Recorded information Start Marker

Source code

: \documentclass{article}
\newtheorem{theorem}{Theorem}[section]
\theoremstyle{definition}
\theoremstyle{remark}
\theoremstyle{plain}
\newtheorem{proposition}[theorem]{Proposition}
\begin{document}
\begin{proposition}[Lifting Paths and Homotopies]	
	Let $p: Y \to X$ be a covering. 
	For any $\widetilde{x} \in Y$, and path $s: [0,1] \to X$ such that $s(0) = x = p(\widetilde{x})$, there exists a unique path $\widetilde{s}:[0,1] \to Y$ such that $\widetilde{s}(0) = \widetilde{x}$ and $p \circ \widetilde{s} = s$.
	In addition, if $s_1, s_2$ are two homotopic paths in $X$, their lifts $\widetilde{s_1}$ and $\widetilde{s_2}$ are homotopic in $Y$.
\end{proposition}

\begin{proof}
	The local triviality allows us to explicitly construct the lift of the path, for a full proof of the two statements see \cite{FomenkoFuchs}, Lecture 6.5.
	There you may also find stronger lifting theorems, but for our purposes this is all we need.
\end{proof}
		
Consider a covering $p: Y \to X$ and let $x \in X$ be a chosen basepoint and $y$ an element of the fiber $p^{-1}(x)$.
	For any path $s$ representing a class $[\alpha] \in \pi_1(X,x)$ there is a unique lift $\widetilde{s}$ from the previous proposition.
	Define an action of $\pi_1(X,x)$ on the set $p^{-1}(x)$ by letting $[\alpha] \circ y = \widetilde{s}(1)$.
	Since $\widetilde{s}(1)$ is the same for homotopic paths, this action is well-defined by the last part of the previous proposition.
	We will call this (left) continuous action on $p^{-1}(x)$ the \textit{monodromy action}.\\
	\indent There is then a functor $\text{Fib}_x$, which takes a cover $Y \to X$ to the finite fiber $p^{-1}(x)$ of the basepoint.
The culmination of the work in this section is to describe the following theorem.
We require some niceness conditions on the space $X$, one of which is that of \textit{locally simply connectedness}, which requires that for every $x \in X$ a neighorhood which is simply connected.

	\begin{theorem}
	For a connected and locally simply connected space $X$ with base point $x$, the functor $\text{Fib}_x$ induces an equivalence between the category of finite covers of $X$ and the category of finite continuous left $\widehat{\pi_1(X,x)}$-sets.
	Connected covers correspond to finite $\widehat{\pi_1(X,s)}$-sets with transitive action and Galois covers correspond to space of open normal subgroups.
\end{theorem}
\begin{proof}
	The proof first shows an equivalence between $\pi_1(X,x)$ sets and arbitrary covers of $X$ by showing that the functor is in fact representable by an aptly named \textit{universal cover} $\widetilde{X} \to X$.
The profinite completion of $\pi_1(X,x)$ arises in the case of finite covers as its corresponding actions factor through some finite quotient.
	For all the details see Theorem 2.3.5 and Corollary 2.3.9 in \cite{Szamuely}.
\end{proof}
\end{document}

Recorded information End Marker

About this exercise:
Write the data out once more. Keep every word the same.

Exercise answer:
Source code

: \documentclass{article}
\newtheorem{theorem}{Theorem}[section]
\theoremstyle{definition}
\theoremstyle{remark}
\theoremstyle{plain}
\newtheorem{proposition}[theorem]{Proposition}
\begin{document}
\begin{proposition}[Lifting Paths and Homotopies]	
	Let $p: Y \to X$ be a covering. 
	For any $\widetilde{x} \in Y$, and path $s: [0,1] \to X$ such that $s(0) = x = p(\widetilde{x})$, there exists a unique path $\widetilde{s}:[0,1] \to Y$ such that $\widetilde{s}(0) = \widetilde{x}$ and $p \circ \widetilde{s} = s$.
	In addition, if $s_1, s_2$ are two homotopic paths in $X$, their lifts $\widetilde{s_1}$ and $\widetilde{s_2}$ are homotopic in $Y$.
\end{proposition}

\begin{proof}
	The local triviality allows us to explicitly construct the lift of the path, for a full proof of the two statements see \cite{FomenkoFuchs}, Lecture 6.5.
	There you may also find stronger lifting theorems, but for our purposes this is all we need.
\end{proof}
		
Consider a covering $p: Y \to X$ and let $x \in X$ be a chosen basepoint and $y$ an element of the fiber $p^{-1}(x)$.
	For any path $s$ representing a class $[\alpha] \in \pi_1(X,x)$ there is a unique lift $\widetilde{s}$ from the previous proposition.
	Define an action of $\pi_1(X,x)$ on the set $p^{-1}(x)$ by letting $[\alpha] \circ y = \widetilde{s}(1)$.
	Since $\widetilde{s}(1)$ is the same for homotopic paths, this action is well-defined by the last part of the previous proposition.
	We will call this (left) continuous action on $p^{-1}(x)$ the \textit{monodromy action}.\\
	\indent There is then a functor $\text{Fib}_x$, which takes a cover $Y \to X$ to the finite fiber $p^{-1}(x)$ of the basepoint.
The culmination of the work in this section is to describe the following theorem.
We require some niceness conditions on the space $X$, one of which is that of \textit{locally simply connectedness}, which requires that for every $x \in X$ a neighorhood which is simply connected.

	\begin{theorem}
	For a connected and locally simply connected space $X$ with base point $x$, the functor $\text{Fib}_x$ induces an equivalence between the category of finite covers of $X$ and the category of finite continuous left $\widehat{\pi_1(X,x)}$-sets.
	Connected covers correspond to finite $\widehat{\pi_1(X,s)}$-sets with transitive action and Galois covers correspond to space of open normal subgroups.
\end{theorem}
\begin{proof}
	The proof first shows an equivalence between $\pi_1(X,x)$ sets and arbitrary covers of $X$ by showing that the functor is in fact representable by an aptly named \textit{universal cover} $\widetilde{X} \to X$.
The profinite completion of $\pi_1(X,x)$ arises in the case of finite covers as its corresponding actions factor through some finite quotient.
	For all the details see Theorem 2.3.5 and Corollary 2.3.9 in \cite{Szamuely}.
\end{proof}
\end{document}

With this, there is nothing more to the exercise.